Wednesday, July 20, 2011

Do You Need To Detox?

It seems like everyone I know is on some kind of detox plan, from boxed colon-blasting fiber concoctions to milk thistle "liver cleansing" things to enemas to bizarre grapefruit-based diets to who knows what else.  And inevitably, people always seem to ask me what I think about detoxing. 
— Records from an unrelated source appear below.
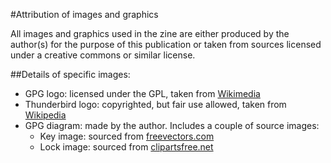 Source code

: #Attribution of images and graphics

All images and graphics used in the zine are either produced by the
author(s) for the purpose of this publication or taken from sources
licensed under a creative commons or similar license.

##Details of specific images:

- GPG logo: licensed under the GPL, taken from
  [Wikimedia](https://commons.wikimedia.org/wiki/File:Gnupg_logo.svg)
- Thunderbird logo: copyrighted, but fair use allowed, taken from
  [Wikipedia](https://en.wikipedia.org/wiki/File:Mozilla_Thunderbird_logo.png)
- GPG diagram: made by the author. Includes a couple of source images:
    - Key image: sourced from
      [freevectors.com](http://www.freevectors.net/details/Key+On+A+White+Background)
    - Lock image: sourced from
      [clipartsfree.net](http://www.clipartsfree.net/svg/7249-lock-vector.html)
You know what?  I think everyone needs to detox.  But I don't think that means taking shots of lemon juice, maple syrup, and cayenne pepper and nibbling on leaves.  What I do think that means is getting rid of all the toxins in our lives and making them as healthy as possible.  Here's my detox plan.  Personally, I think it beats the hell out of anything that comes in a box (or out of a hose).

Um... no thanks!

1)  STOP EATING TOXINS.  Clean up your diet.  If you've been reading my blog, you know how important this is.  Posts like this make it easy:  What it comes down to, basically, is this:
-Stop putting processed crap in your body.  White flour, white rice, cookies, crackers, processed meats, fake "meats," 99.999% of breakfast cereals, sodas, fast food... just stop it.  This stuff is slowly poisoning you, and, if nothing else, it's making you fat, slow, and weak.  So get rid of it.
-Cut out sugar as much as possible.  Reasons:  see above.  More reasons:  it's more addictive than cocaine, says one study:  (and I can speak from experience how horribly addictive sugar can be: ).
-Buy locally-grown, seasonal, and organic/pesticide-free whenever possible.  This food tends to be fresher, more nutritious, often cheaper (especially if purchased at a farmer's market), and doesn't have any mysterious poisons on it.
-Eat lots and lots and lots and looooots of veggies.  Especially green ones.  They are very low in calories, nutrient-dense, high in antioxidants, and some veggies like spinach are even able to "arrest" toxins in the body and prevent them from being absorbed. 
-Don't be afraid of healthy fats.  Healthy dietary fats (think nuts and seeds, avocados, extra-virgin olive oil, coconut oil) are probably not what is making you fat and giving you heart disease.  Simple sugars/carbohydrates are.  I have touched on this in other entries, but this will be spoken about in more detail in future blog posts.  Promise.  For now, just trust me.  Or do your own research.  Either way, healthy fats are good for you and may even-- gasp-- help you lose weight and improve your heart health.
-Drink lots and lots and lots and loooooots of water.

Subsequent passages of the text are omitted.